The cabin wasn’t any bigger than an elevator. There wasn’t a real elevator anywhere near the spot. Was it possible the cabin was located in the geographically most distant spot from any elevator in North America? Was it possible the cabin might suddenly drop through the ground and carry a person into the center of the earth? That was Ann’s fear as she approached the cabin. Ann was careful not to fall because she was carrying a heavy backpack. Heavy enough to suggest she wanted to be out in the woods for a long time. Heavy enough to suggest this was her first time in the deep woods.
The woman looked at the cabin. She knocked on one of the walls. She called out, “Carol. Carol. Open up.”
The woman waited for an answer, but she knew. There was no one in the cabin.
The woman walked a full circle around the shack. She shined her flashlight in the window. She took off her backpack. Then she took the back end of the flashlight and busted in a windowpane. She reached in and unlocked the window, opened it, and started climbing into the cabin. She got stuck for a while about halfway. She didn’t struggle. She just stalled for a moment with her legs hanging out the window before she tipped the rest of the way in.

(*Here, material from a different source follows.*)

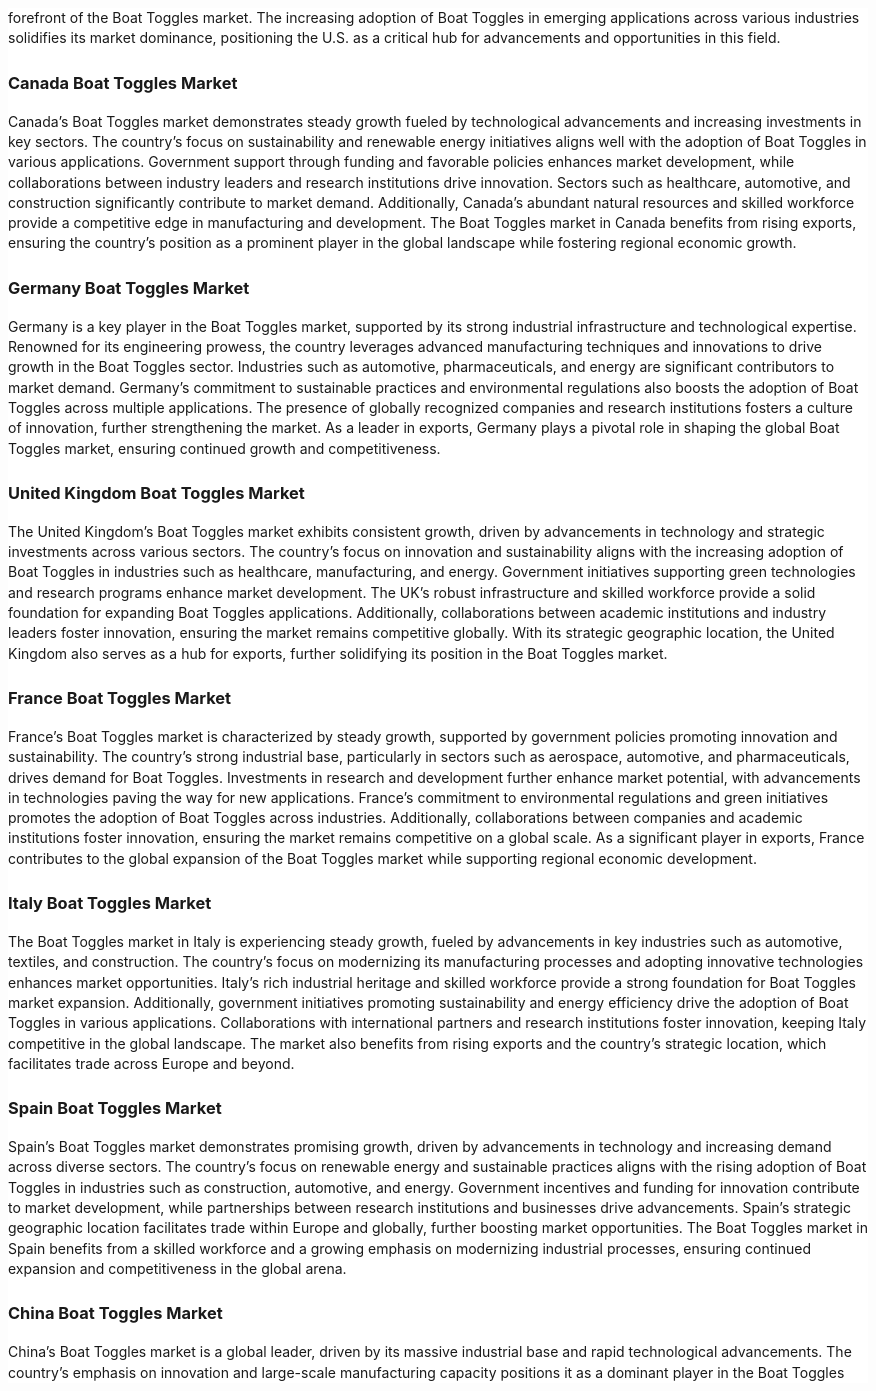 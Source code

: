 forefront of the Boat Toggles market. The increasing adoption of Boat Toggles in emerging applications across various industries solidifies its market dominance, positioning the U.S. as a critical hub for advancements and opportunities in this field.</p><h3>Canada Boat Toggles Market</h3><p>Canada&rsquo;s Boat Toggles market demonstrates steady growth fueled by technological advancements and increasing investments in key sectors. The country&rsquo;s focus on sustainability and renewable energy initiatives aligns well with the adoption of Boat Toggles in various applications. Government support through funding and favorable policies enhances market development, while collaborations between industry leaders and research institutions drive innovation. Sectors such as healthcare, automotive, and construction significantly contribute to market demand. Additionally, Canada&rsquo;s abundant natural resources and skilled workforce provide a competitive edge in manufacturing and development. The Boat Toggles market in Canada benefits from rising exports, ensuring the country&rsquo;s position as a prominent player in the global landscape while fostering regional economic growth.</p><h3>Germany Boat Toggles Market</h3><p>Germany is a key player in the Boat Toggles market, supported by its strong industrial infrastructure and technological expertise. Renowned for its engineering prowess, the country leverages advanced manufacturing techniques and innovations to drive growth in the Boat Toggles sector. Industries such as automotive, pharmaceuticals, and energy are significant contributors to market demand. Germany&rsquo;s commitment to sustainable practices and environmental regulations also boosts the adoption of Boat Toggles across multiple applications. The presence of globally recognized companies and research institutions fosters a culture of innovation, further strengthening the market. As a leader in exports, Germany plays a pivotal role in shaping the global Boat Toggles market, ensuring continued growth and competitiveness.</p><h3>United Kingdom Boat Toggles Market</h3><p>The United Kingdom&rsquo;s Boat Toggles market exhibits consistent growth, driven by advancements in technology and strategic investments across various sectors. The country&rsquo;s focus on innovation and sustainability aligns with the increasing adoption of Boat Toggles in industries such as healthcare, manufacturing, and energy. Government initiatives supporting green technologies and research programs enhance market development. The UK&rsquo;s robust infrastructure and skilled workforce provide a solid foundation for expanding Boat Toggles applications. Additionally, collaborations between academic institutions and industry leaders foster innovation, ensuring the market remains competitive globally. With its strategic geographic location, the United Kingdom also serves as a hub for exports, further solidifying its position in the Boat Toggles market.</p><h3>France Boat Toggles Market</h3><p>France&rsquo;s Boat Toggles market is characterized by steady growth, supported by government policies promoting innovation and sustainability. The country&rsquo;s strong industrial base, particularly in sectors such as aerospace, automotive, and pharmaceuticals, drives demand for Boat Toggles. Investments in research and development further enhance market potential, with advancements in technologies paving the way for new applications. France&rsquo;s commitment to environmental regulations and green initiatives promotes the adoption of Boat Toggles across industries. Additionally, collaborations between companies and academic institutions foster innovation, ensuring the market remains competitive on a global scale. As a significant player in exports, France contributes to the global expansion of the Boat Toggles market while supporting regional economic development.</p><h3>Italy Boat Toggles Market</h3><p>The Boat Toggles market in Italy is experiencing steady growth, fueled by advancements in key industries such as automotive, textiles, and construction. The country&rsquo;s focus on modernizing its manufacturing processes and adopting innovative technologies enhances market opportunities. Italy&rsquo;s rich industrial heritage and skilled workforce provide a strong foundation for Boat Toggles market expansion. Additionally, government initiatives promoting sustainability and energy efficiency drive the adoption of Boat Toggles in various applications. Collaborations with international partners and research institutions foster innovation, keeping Italy competitive in the global landscape. The market also benefits from rising exports and the country&rsquo;s strategic location, which facilitates trade across Europe and beyond.</p><h3>Spain Boat Toggles Market</h3><p>Spain&rsquo;s Boat Toggles market demonstrates promising growth, driven by advancements in technology and increasing demand across diverse sectors. The country&rsquo;s focus on renewable energy and sustainable practices aligns with the rising adoption of Boat Toggles in industries such as construction, automotive, and energy. Government incentives and funding for innovation contribute to market development, while partnerships between research institutions and businesses drive advancements. Spain&rsquo;s strategic geographic location facilitates trade within Europe and globally, further boosting market opportunities. The Boat Toggles market in Spain benefits from a skilled workforce and a growing emphasis on modernizing industrial processes, ensuring continued expansion and competitiveness in the global arena.</p><h3>China Boat Toggles Market</h3><p>China&rsquo;s Boat Toggles market is a global leader, driven by its massive industrial base and rapid technological advancements. The country&rsquo;s emphasis on innovation and large-scale manufacturing capacity positions it as a dominant player in the Boat Toggles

The woman unstrapped the homemade lock on the door from the inside and went out to get her backpack, came back into the cabin, and looked around. She looked in the sleeping bag and in the metal stove case. She found a book inside the sleeping bag. She found a hammer and a can of nails by the stove.
The woman went outside. She closed the window she had opened, opened up the book, and nailed it over the broken windowpane. The woman tore some pages from the helplessly pinned book and went back into the cabin and used the paper to start a fire in the camp stove. The propane was long gone, but there were some little branches around.
The woman went outside and said to the trees, “Attention all wolves and snakes, bears and mountain lions: I can feel you out there following me. I’m not hunting you. I’m hunting one of my own kind. I’m looking for my sister. I want you to know this is now my cabin and I will not tolerate any bother.”
She smiled. She was enjoying herself.
“I have a hammer. And it looks like she left me a jar of moonshine in there and a book of matches. So I’m gonna keep a cup of moonshine by the door and if any of you try to come in I’m gonna throw the moonshine on your face and light your face on fire. And then beat you to death with the hammer while you burn. I’m not here to live in harmony with you or whatever. I don’t know how to live in harmony with you. But I do know how to make trouble. Consider yourself warned. This is my cabin now.”
Then the woman went back into the cabin and latched the door. She climbed into the sleeping bag and slept through the day.